Exercise details
Copy each line of the entries that contains the word "Paris".

Saved data entries

______

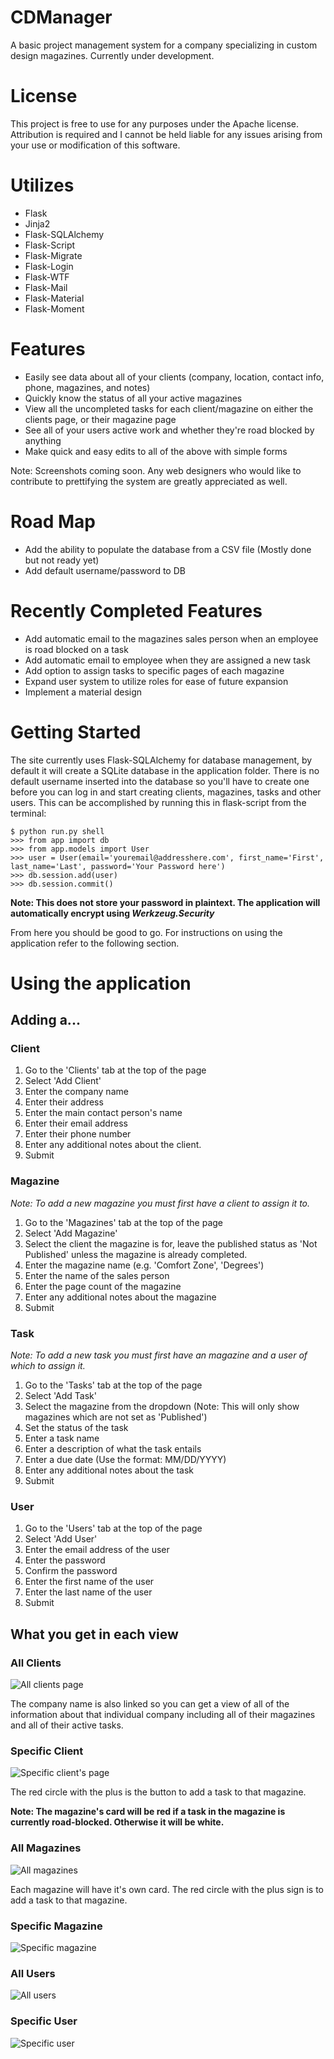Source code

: # CDManager

A basic project management system for a company specializing in custom design magazines. Currently under development.

# License

This project is free to use for any purposes under the Apache license. Attribution is required and I cannot be held liable for any issues arising from your use or modification of this software.

# Utilizes
* Flask
* Jinja2
* Flask-SQLAlchemy
* Flask-Script
* Flask-Migrate
* Flask-Login
* Flask-WTF
* Flask-Mail
* Flask-Material
* Flask-Moment

# Features

* Easily see data about all of your clients (company, location, contact info, phone, magazines, and notes)
* Quickly know the status of all your active magazines
* View all the uncompleted tasks for each client/magazine on either the clients page, or their magazine page
* See all of your users active work and whether they're road blocked by anything
* Make quick and easy edits to all of the above with simple forms

Note: Screenshots coming soon. Any web designers who would like to contribute to prettifying the system are greatly appreciated as well.

# Road Map

* Add the ability to populate the database from a CSV file (Mostly done but not ready yet)
* Add default username/password to DB

# Recently Completed Features

* Add automatic email to the magazines sales person when an employee is road blocked on a task
* Add automatic email to employee when they are assigned a new task
* Add option to assign tasks to specific pages of each magazine
* Expand user system to utilize roles for ease of future expansion
* Implement a material design


# Getting Started

The site currently uses Flask-SQLAlchemy for database management, by default it will create a SQLite database in the application folder. There is no default username inserted into the database so you'll have to create one before you can log in and start creating clients, magazines, tasks and other users. This can be accomplished by running this in flask-script from the terminal:

    $ python run.py shell
    >>> from app import db
    >>> from app.models import User
    >>> user = User(email='youremail@addresshere.com', first_name='First', last_name='Last', password='Your Password here')
    >>> db.session.add(user)
    >>> db.session.commit()

**Note: This does not store your password in plaintext. The application will automatically encrypt using _Werkzeug.Security_**

From here you should be good to go. For instructions on using the application refer to the following section.

# Using the application

## Adding a...

### Client

1. Go to the 'Clients' tab at the top of the page
2. Select 'Add Client'
3. Enter the company name
4. Enter their address
5. Enter the main contact person's name
6. Enter their email address
7. Enter their phone number
8. Enter any additional notes about the client.
9. Submit

### Magazine

*Note: To add a new _magazine_ you must first have a _client_ to assign it to.*

1. Go to the 'Magazines' tab at the top of the page
2. Select 'Add Magazine'
3. Select the client the magazine is for, leave the published status as 'Not Published' unless the magazine is already completed.
4. Enter the magazine name (e.g. 'Comfort Zone', 'Degrees')
5. Enter the name of the sales person
6. Enter the page count of the magazine
7. Enter any additional notes about the magazine
8. Submit

### Task

*Note: To add a new _task_ you must first have an _magazine_ and a _user_ of which to assign it.*

1. Go to the 'Tasks' tab at the top of the page
2. Select 'Add Task'
3. Select the magazine from the dropdown (Note: This will only show magazines which are not set as 'Published')
4. Set the status of the task
5. Enter a task name
6. Enter a description of what the task entails
7. Enter a due date (Use the format: MM/DD/YYYY)
8. Enter any additional notes about the task
9. Submit

### User

1. Go to the 'Users' tab at the top of the page
2. Select 'Add User'
3. Enter the email address of the user
4. Enter the password
5. Confirm the password
6. Enter the first name of the user
7. Enter the last name of the user
8. Submit

## What you get in each view

### All Clients

![All clients page](http://i.imgur.com/I66o5tK.png)

The company name is also linked so you can get a view of all of the information about that individual company including all of their magazines and all of their active tasks.

### Specific Client

![Specific client's page](http://i.imgur.com/3nAHHK0.png)

The red circle with the plus is the button to add a task to that magazine.

**Note: The magazine's card will be red if a task in the magazine is currently road-blocked. Otherwise it will be white.**

### All Magazines

![All magazines](http://i.imgur.com/iu3t1gi.png)

Each magazine will have it's own card. The red circle with the plus sign is to add a task to that magazine.

### Specific Magazine

![Specific magazine](http://i.imgur.com/cUeCV6N.png)

### All Users

![All users](http://i.imgur.com/4kq3weq.png)

### Specific User

![Specific user](http://i.imgur.com/xhqv70g.png)
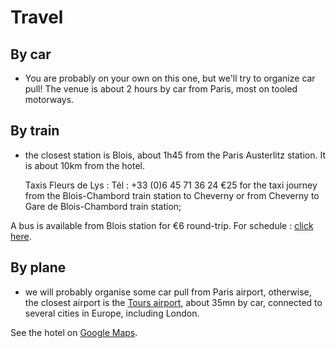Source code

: # Travel

<!-- MACRO{snippet|debug=false|ignoreDownloadError=false|verbatim=false|file=src/site/resources/fragments/breadcrum.snippet.html} -->

## By car

* You are probably on your own on this one, but we'll try to organize car pull! The venue is about 2 hours by car from Paris, most on tooled motorways.

## By train

* the closest station is Blois, about 1h45 from the Paris Austerlitz station. It is about 10km from the hotel.

  Taxis Fleurs de Lys :
  Tél : +33 (0)6 45 71 36 24
  €25 for the taxi journey from the Blois-Chambord train station to Cheverny or from Cheverny to Gare de Blois-Chambord train station;

A bus is available from Blois station for €6 round-trip. For schedule : [click here](https://www.remi-centrevaldeloire.fr/wp-content/uploads/Remi_Flyer_Horaires_Chateau_BD.pdf).  

## By plane

* we will probably organise some car pull from Paris airport, otherwise, the closest airport is the [Tours airport](https://www.tours.aeroport.fr/), about 35mn by car, connected to several cities in Europe, including London.

See the hotel on [Google Maps](https://goo.gl/maps/TNH8XL14ciDEovxd8). 
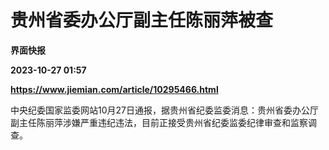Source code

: # 贵州省委办公厅副主任陈丽萍被查
**界面快报**

**2023-10-27 01:57**

**https://www.jiemian.com/article/10295466.html**

中央纪委国家监委网站10月27日通报，据贵州省纪委监委消息：贵州省委办公厅副主任陈丽萍涉嫌严重违纪违法，目前正接受贵州省纪委监委纪律审查和监察调查。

______

Written answer
* You are probably on your own on this one, but we'll try to organize car pull! The venue is about 2 hours by car from Paris, most on tooled motorways.
* the closest station is Blois, about 1h45 from the Paris Austerlitz station. It is about 10km from the hotel.
* we will probably organise some car pull from Paris airport, otherwise, the closest airport is the [Tours airport](https://www.tours.aeroport.fr/), about 35mn by car, connected to several cities in Europe, including London.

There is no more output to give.